El siguiente fin de semana continuamos nuestro viaje durante cinco horas en automóvil, cruzando en un "planchón" (balsa) el hermoso y caudaloso río Mamoré, hasta llegar a la pequeña población de San Ignacio de Moxos. Allí nos recibió formal y amablemente el Padre Jesuita Fabio Garbari, un misionero italiano. Fue en este lugar donde tuve el privilegio de conocer y quedarme maravillado con el tesoro más valioso y representativo de las antiguas "reducciones jesuitas" de Bolivia: el templo, reconstruido fielmente a su original, con sus intrincadas tallas en madera, cuadros, retablos, y un invaluable museo histórico y musical que narran una gran parte de cien años de historia (aproximadamente de 1690 a 1790).

Desde allí, viajamos cuatro horas por una buena carretera hasta San Borja, una pequeña ciudad que es el epicentro municipal y parroquial de mi territorio de misión. Fuimos fraternalmente acogidos por las Hermanas Lauritas y el Señor Obispo Eugenio Coter, quien acompañaba al Nuncio en su visita pastoral. El elegante protocolo y el almuerzo de agradecimientos con el Alcalde y otras autoridades, que incluyó la entrega de placas, constituyeron mi flamante bienvenida. Cabe destacar que San Borja y otras poblaciones cercanas forman parte del conocido "circuito de las misiones".

Después de tres días dedicados a compras y aprovisionamiento de víveres e insumos, partimos al amanecer en una camioneta sobrecargada hacia el "puerto Arenales", a una hora de distancia. Allí, traspasamos nuestra carga a una pequeña pero larga canoa a motor y, tras navegar ocho horas bajo un sol abrasador y un paisaje selvático —con una única parada técnica para almorzar y "destanquear"—, ¡llegamos por fin a nuestro destino: la famosa Misión Fátima de los Chimanes! (Más adelante les contaré por qué es, ciertamente, famosa).

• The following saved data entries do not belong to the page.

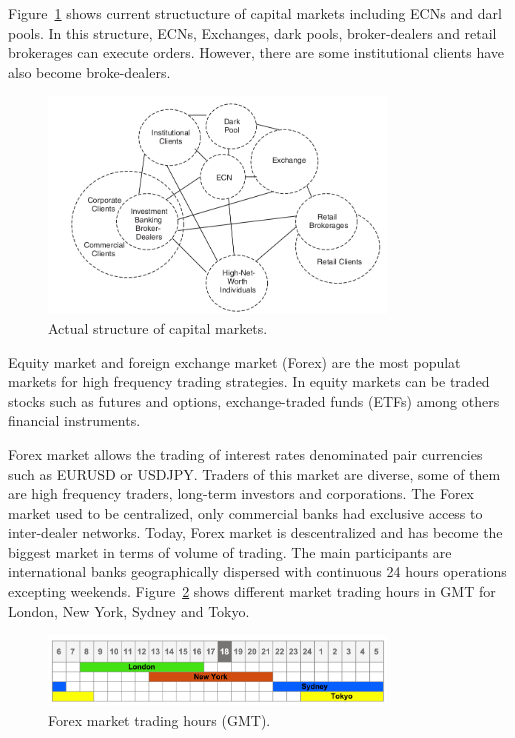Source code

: Figure~\ref{fig:capitalmarketnow} shows current structucture of capital markets
including ECNs and darl pools. In this structure, ECNs, Exchanges, dark pools,
broker-dealers and retail brokerages can execute orders. However, there are some
institutional clients have also become broke-dealers.

\begin{figure}[!h]
  \centering
  \includegraphics[width=0.8\textwidth]{img/capitalmarketsnow}
  \caption{Actual structure of capital markets.}
  \label{fig:capitalmarketnow}
\end{figure}



Equity market and foreign exchange market (Forex) are the most populat markets
for high frequency trading strategies. In equity markets can be traded stocks
such as futures and options, exchange-traded funds (ETFs) among others financial
instruments.

Forex market allows the trading of interest rates denominated pair currencies
such as EURUSD or USDJPY. Traders of this market are diverse, some of them are
high frequency traders, long-term investors and corporations. The Forex market
used to be centralized, only commercial banks had exclusive access to
inter-dealer networks. Today, Forex market is descentralized and has become the
biggest market in terms of volume of trading. The main participants are
international banks geographically dispersed with continuous 24 hours operations
excepting weekends. Figure~\ref{fig:Forextimes} shows different market trading
hours in GMT for London, New York, Sydney and Tokyo.

\begin{figure}[!h]
  \centering
  \includegraphics[width=0.8\textwidth]{img/forex-trading-hours}
  \caption{Forex market trading hours (GMT).}
  \label{fig:Forextimes}
\end{figure}


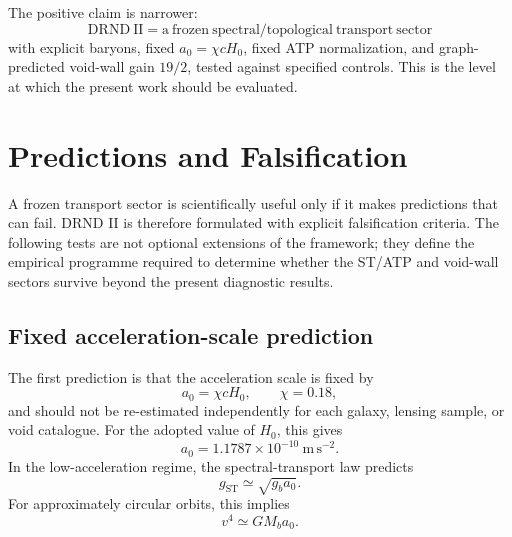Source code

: \documentclass[12pt]{iopart}
\begin{document}
The positive claim is narrower:
\begin{equation}
\mathrm{DRND\ II}
=
\mathrm{a\ frozen\ spectral/topological\ transport\ sector}
\end{equation}
with explicit baryons, fixed \(a_0=\chi cH_0\), fixed ATP normalization, and graph-predicted void-wall gain \(19/2\), tested against specified controls. This is the level at which the present work should be evaluated.

\section{Predictions and Falsification}
\label{sec:falsification}

A frozen transport sector is scientifically useful only if it makes predictions that can fail. DRND II is therefore formulated with explicit falsification criteria. The following tests are not optional extensions of the framework; they define the empirical programme required to determine whether the ST/ATP and void-wall sectors survive beyond the present diagnostic results.

\subsection{Fixed acceleration-scale prediction}

The first prediction is that the acceleration scale is fixed by
\begin{equation}
a_0=\chi cH_0,
\qquad
\chi=0.18,
\end{equation}
and should not be re-estimated independently for each galaxy, lensing sample, or void catalogue. For the adopted value of \(H_0\), this gives
\begin{equation}
a_0
=
1.1787\times10^{-10}~\mathrm{m\,s^{-2}}.
\end{equation}
In the low-acceleration regime, the spectral-transport law predicts
\begin{equation}
g_{\mathrm{ST}}\simeq \sqrt{g_ba_0}.
\end{equation}
For approximately circular orbits, this implies
\begin{equation}
v^4\simeq GM_ba_0.
\end{equation}
\end{document}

Para cerrar esta primera crónica, lo más significativo para mí, después de "sentir y gustar internamente" San Ignacio de Moxos —y durante los primeros días y noches de intenso calor húmedo y un firmamento absoluta y bellamente despejado—, fue la vivencia más impactante: el sentimiento íntimo de pequeñez, de impotencia, de insignificancia, en medio del inconmensurable verde. La sensación de ser apenas un microscópico puntito o un grano perdido en medio del insondable universo infinito; un sentimiento profundo no de soledad, sino de humildad y compenetración.